* _EXERCISE DIRECTIONS_: Your reply should consist of the entries, copied exactly and stripped of images.

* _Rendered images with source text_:
*** Begin section ***

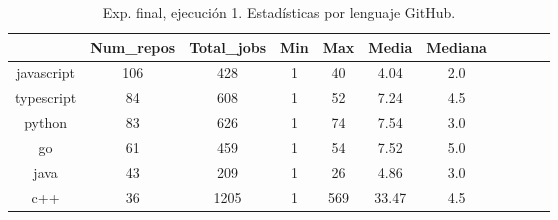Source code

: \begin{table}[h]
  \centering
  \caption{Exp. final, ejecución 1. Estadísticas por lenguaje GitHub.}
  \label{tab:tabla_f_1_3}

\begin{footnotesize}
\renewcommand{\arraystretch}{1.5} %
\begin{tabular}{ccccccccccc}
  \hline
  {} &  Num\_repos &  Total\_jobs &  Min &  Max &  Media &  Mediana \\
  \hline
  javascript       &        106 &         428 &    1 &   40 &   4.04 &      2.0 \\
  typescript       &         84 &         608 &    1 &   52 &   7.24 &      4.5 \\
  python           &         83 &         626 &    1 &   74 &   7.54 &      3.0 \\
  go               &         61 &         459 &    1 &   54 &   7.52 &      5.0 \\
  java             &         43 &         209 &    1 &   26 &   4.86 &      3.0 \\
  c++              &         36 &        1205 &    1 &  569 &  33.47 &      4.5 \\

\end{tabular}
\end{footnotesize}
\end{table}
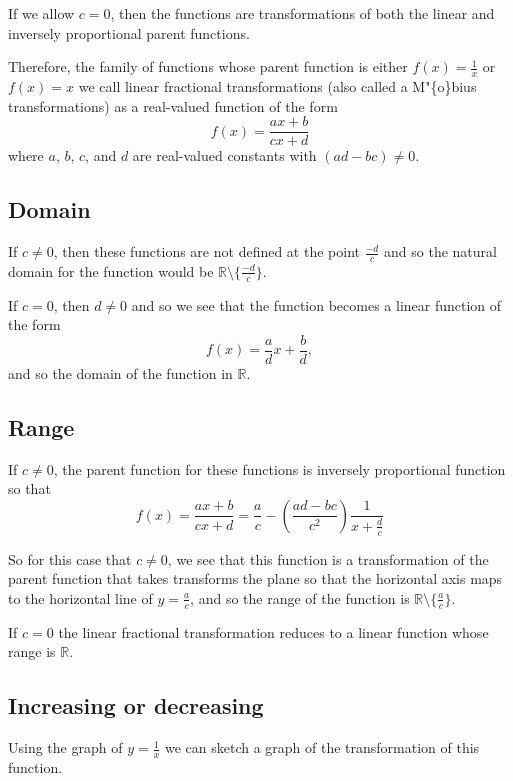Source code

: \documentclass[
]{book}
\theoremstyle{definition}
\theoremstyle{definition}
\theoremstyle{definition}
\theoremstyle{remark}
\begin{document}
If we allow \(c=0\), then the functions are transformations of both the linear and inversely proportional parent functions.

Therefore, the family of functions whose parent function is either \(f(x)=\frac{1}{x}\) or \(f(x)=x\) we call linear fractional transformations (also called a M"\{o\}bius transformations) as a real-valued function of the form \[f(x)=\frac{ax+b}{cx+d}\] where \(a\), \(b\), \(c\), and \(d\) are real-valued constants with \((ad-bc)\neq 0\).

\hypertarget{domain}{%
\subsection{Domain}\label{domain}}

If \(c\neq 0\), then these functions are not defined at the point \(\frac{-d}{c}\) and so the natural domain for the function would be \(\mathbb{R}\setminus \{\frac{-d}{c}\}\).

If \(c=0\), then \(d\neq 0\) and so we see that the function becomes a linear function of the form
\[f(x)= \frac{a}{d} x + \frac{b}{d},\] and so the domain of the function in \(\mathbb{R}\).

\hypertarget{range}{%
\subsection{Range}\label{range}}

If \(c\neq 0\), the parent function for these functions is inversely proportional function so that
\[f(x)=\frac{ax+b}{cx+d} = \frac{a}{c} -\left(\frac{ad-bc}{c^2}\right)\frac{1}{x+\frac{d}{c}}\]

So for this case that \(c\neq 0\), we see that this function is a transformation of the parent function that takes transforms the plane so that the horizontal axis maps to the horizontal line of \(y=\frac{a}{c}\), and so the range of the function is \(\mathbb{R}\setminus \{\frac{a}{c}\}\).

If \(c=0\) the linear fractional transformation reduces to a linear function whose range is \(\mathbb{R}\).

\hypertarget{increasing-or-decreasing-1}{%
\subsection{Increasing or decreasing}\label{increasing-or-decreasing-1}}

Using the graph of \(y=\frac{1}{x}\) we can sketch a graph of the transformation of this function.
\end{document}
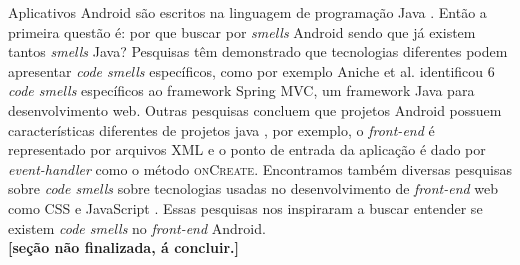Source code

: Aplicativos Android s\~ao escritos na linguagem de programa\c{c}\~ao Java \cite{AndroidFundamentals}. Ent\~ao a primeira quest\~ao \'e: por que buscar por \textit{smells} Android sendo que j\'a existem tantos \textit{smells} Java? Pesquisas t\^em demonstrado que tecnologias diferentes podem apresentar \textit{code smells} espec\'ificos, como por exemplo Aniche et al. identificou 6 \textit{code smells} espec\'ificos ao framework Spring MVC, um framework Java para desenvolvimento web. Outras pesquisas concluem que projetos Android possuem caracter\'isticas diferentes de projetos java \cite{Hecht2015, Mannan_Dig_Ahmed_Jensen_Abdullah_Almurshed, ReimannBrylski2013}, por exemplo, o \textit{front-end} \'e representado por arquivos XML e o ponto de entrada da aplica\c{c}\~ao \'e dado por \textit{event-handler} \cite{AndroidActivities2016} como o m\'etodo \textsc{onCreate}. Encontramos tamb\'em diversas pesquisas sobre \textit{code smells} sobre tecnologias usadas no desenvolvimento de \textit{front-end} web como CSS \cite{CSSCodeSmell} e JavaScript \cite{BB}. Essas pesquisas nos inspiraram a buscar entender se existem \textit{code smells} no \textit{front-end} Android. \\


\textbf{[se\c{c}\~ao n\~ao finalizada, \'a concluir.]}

*** End section ***

* _ANSWER TO THIS EXERCISE_:
Source code

: \begin{table}[h]
  \centering
  \caption{Exp. final, ejecución 1. Estadísticas por lenguaje GitHub.}
  \label{tab:tabla_f_1_3}

\begin{footnotesize}
\renewcommand{\arraystretch}{1.5} %
\begin{tabular}{ccccccccccc}
  \hline
  {} &  Num\_repos &  Total\_jobs &  Min &  Max &  Media &  Mediana \\
  \hline
  javascript       &        106 &         428 &    1 &   40 &   4.04 &      2.0 \\
  typescript       &         84 &         608 &    1 &   52 &   7.24 &      4.5 \\
  python           &         83 &         626 &    1 &   74 &   7.54 &      3.0 \\
  go               &         61 &         459 &    1 &   54 &   7.52 &      5.0 \\
  java             &         43 &         209 &    1 &   26 &   4.86 &      3.0 \\
  c++              &         36 &        1205 &    1 &  569 &  33.47 &      4.5 \\

\end{tabular}
\end{footnotesize}
\end{table}
Source code

: \documentclass[
]{book}
\theoremstyle{definition}
\theoremstyle{definition}
\theoremstyle{definition}
\theoremstyle{remark}
\begin{document}
If we allow \(c=0\), then the functions are transformations of both the linear and inversely proportional parent functions.

Therefore, the family of functions whose parent function is either \(f(x)=\frac{1}{x}\) or \(f(x)=x\) we call linear fractional transformations (also called a M"\{o\}bius transformations) as a real-valued function of the form \[f(x)=\frac{ax+b}{cx+d}\] where \(a\), \(b\), \(c\), and \(d\) are real-valued constants with \((ad-bc)\neq 0\).

\hypertarget{domain}{%
\subsection{Domain}\label{domain}}

If \(c\neq 0\), then these functions are not defined at the point \(\frac{-d}{c}\) and so the natural domain for the function would be \(\mathbb{R}\setminus \{\frac{-d}{c}\}\).

If \(c=0\), then \(d\neq 0\) and so we see that the function becomes a linear function of the form
\[f(x)= \frac{a}{d} x + \frac{b}{d},\] and so the domain of the function in \(\mathbb{R}\).

\hypertarget{range}{%
\subsection{Range}\label{range}}

If \(c\neq 0\), the parent function for these functions is inversely proportional function so that
\[f(x)=\frac{ax+b}{cx+d} = \frac{a}{c} -\left(\frac{ad-bc}{c^2}\right)\frac{1}{x+\frac{d}{c}}\]

So for this case that \(c\neq 0\), we see that this function is a transformation of the parent function that takes transforms the plane so that the horizontal axis maps to the horizontal line of \(y=\frac{a}{c}\), and so the range of the function is \(\mathbb{R}\setminus \{\frac{a}{c}\}\).

If \(c=0\) the linear fractional transformation reduces to a linear function whose range is \(\mathbb{R}\).

\hypertarget{increasing-or-decreasing-1}{%
\subsection{Increasing or decreasing}\label{increasing-or-decreasing-1}}

Using the graph of \(y=\frac{1}{x}\) we can sketch a graph of the transformation of this function.
\end{document}
Source code

: Aplicativos Android s\~ao escritos na linguagem de programa\c{c}\~ao Java \cite{AndroidFundamentals}. Ent\~ao a primeira quest\~ao \'e: por que buscar por \textit{smells} Android sendo que j\'a existem tantos \textit{smells} Java? Pesquisas t\^em demonstrado que tecnologias diferentes podem apresentar \textit{code smells} espec\'ificos, como por exemplo Aniche et al. identificou 6 \textit{code smells} espec\'ificos ao framework Spring MVC, um framework Java para desenvolvimento web. Outras pesquisas concluem que projetos Android possuem caracter\'isticas diferentes de projetos java \cite{Hecht2015, Mannan_Dig_Ahmed_Jensen_Abdullah_Almurshed, ReimannBrylski2013}, por exemplo, o \textit{front-end} \'e representado por arquivos XML e o ponto de entrada da aplica\c{c}\~ao \'e dado por \textit{event-handler} \cite{AndroidActivities2016} como o m\'etodo \textsc{onCreate}. Encontramos tamb\'em diversas pesquisas sobre \textit{code smells} sobre tecnologias usadas no desenvolvimento de \textit{front-end} web como CSS \cite{CSSCodeSmell} e JavaScript \cite{BB}. Essas pesquisas nos inspiraram a buscar entender se existem \textit{code smells} no \textit{front-end} Android. \\


\textbf{[se\c{c}\~ao n\~ao finalizada, \'a concluir.]}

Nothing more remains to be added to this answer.